The lavender, deep purple and white flowers are peaking in northern Minnesota and starting to show the first signs of rust in the state's south. There's no time to waste if you want to catch the pageantry this floral royalty puts on. True lilac devotees likely know where there's a bush with reliably abundant blooms in their neighborhood. Or where a farsighted homeowner has planted a row of lilacs.

A favorite Midwest experience: driving down a country road with the windows down and smelling the lilacs ringing a farmhouse up ahead before the purple flowers can be seen. But lilacs are no slouch when it comes to sprucing up the city.

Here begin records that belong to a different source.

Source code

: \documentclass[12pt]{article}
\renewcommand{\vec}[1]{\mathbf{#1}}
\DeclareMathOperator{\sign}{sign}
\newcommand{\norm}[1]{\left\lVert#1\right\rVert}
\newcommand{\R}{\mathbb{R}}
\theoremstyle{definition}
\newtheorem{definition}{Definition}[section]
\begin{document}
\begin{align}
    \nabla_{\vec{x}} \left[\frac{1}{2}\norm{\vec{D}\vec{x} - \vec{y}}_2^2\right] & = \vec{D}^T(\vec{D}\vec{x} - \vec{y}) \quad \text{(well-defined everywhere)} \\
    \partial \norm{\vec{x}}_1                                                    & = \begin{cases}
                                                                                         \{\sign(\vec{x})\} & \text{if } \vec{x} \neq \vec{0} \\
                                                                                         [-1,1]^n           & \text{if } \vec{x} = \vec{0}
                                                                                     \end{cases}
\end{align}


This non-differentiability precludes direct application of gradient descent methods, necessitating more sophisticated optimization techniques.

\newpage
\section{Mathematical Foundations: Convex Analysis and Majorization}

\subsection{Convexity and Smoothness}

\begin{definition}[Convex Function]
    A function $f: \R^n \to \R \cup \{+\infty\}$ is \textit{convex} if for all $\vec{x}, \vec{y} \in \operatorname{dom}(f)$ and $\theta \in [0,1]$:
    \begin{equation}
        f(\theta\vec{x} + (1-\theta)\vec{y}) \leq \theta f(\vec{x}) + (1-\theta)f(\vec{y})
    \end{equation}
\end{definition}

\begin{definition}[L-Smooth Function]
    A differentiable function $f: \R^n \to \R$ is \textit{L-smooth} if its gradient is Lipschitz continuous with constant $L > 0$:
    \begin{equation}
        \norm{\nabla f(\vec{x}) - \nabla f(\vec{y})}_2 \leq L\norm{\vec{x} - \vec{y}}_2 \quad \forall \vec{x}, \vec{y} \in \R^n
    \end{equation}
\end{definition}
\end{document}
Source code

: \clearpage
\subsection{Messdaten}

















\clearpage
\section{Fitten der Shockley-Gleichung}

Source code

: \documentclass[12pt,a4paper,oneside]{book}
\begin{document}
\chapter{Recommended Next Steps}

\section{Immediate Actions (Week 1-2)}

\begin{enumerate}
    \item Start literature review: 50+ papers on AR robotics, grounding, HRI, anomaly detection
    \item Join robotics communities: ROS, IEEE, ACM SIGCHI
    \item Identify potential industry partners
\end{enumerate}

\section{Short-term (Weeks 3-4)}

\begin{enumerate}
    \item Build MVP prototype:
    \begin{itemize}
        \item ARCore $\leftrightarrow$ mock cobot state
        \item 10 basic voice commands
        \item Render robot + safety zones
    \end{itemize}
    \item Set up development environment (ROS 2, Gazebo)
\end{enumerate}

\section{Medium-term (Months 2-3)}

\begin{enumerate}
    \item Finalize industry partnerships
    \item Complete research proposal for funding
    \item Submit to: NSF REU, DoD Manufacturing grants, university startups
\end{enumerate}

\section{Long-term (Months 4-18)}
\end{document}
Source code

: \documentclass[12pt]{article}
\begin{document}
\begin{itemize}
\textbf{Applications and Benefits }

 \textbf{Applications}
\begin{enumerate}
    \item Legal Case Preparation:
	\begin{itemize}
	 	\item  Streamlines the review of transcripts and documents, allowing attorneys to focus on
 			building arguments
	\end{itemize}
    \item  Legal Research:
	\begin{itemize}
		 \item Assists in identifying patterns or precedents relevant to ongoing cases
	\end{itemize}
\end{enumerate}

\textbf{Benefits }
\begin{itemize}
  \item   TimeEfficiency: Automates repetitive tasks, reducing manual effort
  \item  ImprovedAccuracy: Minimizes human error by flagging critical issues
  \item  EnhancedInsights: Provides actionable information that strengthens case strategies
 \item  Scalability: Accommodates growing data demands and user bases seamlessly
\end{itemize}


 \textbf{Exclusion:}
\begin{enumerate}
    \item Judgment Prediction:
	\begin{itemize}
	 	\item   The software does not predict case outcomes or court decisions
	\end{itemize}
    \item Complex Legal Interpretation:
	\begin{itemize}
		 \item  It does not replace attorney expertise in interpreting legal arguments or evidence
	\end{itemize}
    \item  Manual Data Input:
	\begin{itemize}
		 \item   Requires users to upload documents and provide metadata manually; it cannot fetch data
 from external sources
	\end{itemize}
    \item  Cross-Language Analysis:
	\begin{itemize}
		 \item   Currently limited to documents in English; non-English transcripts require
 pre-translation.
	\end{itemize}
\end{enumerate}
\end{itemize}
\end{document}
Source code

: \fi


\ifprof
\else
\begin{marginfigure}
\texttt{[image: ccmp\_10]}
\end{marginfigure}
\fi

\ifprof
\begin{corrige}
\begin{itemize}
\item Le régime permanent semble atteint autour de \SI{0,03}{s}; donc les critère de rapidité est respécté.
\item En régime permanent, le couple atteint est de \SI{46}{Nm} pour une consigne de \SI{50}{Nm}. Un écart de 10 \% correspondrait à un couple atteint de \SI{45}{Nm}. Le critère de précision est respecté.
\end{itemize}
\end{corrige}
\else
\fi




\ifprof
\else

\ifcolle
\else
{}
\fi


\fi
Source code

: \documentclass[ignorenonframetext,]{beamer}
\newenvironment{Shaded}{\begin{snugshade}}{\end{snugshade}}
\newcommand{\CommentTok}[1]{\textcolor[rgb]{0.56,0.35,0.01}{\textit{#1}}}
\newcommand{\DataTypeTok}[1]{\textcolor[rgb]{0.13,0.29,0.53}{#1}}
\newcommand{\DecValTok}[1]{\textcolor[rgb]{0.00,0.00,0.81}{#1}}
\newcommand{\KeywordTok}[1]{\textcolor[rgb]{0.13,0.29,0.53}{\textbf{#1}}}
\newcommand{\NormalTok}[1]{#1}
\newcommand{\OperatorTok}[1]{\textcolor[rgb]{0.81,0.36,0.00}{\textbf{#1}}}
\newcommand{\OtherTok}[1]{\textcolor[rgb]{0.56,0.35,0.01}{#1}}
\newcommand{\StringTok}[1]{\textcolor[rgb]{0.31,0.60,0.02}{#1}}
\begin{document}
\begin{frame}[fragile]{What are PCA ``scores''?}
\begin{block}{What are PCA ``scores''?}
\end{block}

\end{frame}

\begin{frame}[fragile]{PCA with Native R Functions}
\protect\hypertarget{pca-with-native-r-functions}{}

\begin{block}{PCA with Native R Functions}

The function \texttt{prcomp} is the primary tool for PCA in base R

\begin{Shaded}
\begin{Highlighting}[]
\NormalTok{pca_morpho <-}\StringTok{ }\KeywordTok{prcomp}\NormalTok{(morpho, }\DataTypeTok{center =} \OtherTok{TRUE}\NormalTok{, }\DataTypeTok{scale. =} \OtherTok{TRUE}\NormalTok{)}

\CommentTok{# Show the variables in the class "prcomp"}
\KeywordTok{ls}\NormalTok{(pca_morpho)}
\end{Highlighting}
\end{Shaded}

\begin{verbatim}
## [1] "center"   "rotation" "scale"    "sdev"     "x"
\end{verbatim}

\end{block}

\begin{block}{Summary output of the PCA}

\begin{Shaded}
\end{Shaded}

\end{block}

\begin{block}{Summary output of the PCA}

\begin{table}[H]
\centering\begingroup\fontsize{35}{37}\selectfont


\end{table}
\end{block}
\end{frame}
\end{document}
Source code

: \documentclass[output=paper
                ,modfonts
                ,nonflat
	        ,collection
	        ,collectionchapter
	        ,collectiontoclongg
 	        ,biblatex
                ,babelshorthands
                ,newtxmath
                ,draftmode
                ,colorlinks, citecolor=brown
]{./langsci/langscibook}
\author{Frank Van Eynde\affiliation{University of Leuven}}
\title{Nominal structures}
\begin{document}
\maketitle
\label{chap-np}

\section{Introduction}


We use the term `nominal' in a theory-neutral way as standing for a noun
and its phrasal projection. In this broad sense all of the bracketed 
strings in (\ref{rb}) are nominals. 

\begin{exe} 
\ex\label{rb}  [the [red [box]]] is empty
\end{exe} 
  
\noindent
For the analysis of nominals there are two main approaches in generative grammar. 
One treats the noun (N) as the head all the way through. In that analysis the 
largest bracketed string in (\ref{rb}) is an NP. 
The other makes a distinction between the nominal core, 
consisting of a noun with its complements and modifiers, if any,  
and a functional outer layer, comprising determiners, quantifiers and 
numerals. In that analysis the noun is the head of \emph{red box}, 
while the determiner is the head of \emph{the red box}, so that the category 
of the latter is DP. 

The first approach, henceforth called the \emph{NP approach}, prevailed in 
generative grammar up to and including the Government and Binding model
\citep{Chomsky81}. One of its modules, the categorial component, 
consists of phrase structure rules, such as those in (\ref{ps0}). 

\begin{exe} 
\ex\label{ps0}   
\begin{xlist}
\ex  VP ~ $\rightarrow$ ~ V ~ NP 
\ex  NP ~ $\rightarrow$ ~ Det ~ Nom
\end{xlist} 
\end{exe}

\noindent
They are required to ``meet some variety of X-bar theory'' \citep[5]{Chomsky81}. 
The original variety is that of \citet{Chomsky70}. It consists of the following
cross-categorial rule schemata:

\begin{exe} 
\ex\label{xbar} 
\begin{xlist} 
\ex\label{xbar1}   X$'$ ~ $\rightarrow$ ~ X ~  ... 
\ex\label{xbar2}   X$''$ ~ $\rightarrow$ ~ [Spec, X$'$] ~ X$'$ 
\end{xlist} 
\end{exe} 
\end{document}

There's a veritable forest of them in the yards off Hwy. 252 in Brooklyn Park just before Interstate 94, offering commuters a visual and olfactory treat. A row of energetic bloomers off University Avenue in north Minneapolis confers glamour on an otherwise ordinary corner.

Unlike tulips and daffodils, which can be forced to bloom year-round, lilacs are hard to find outside their normal season, adding to their allure. And the cut flowers regrettably don't last long in a vase. These blooms are best enjoyed here and now, exactly where they are.

There's a lesson in that for a hurried, worried world.

Forget about gathering rosebuds while ye may, as the poem goes. Those are available anytime, while lilacs come but once a year. A moment to savor their season is well spent.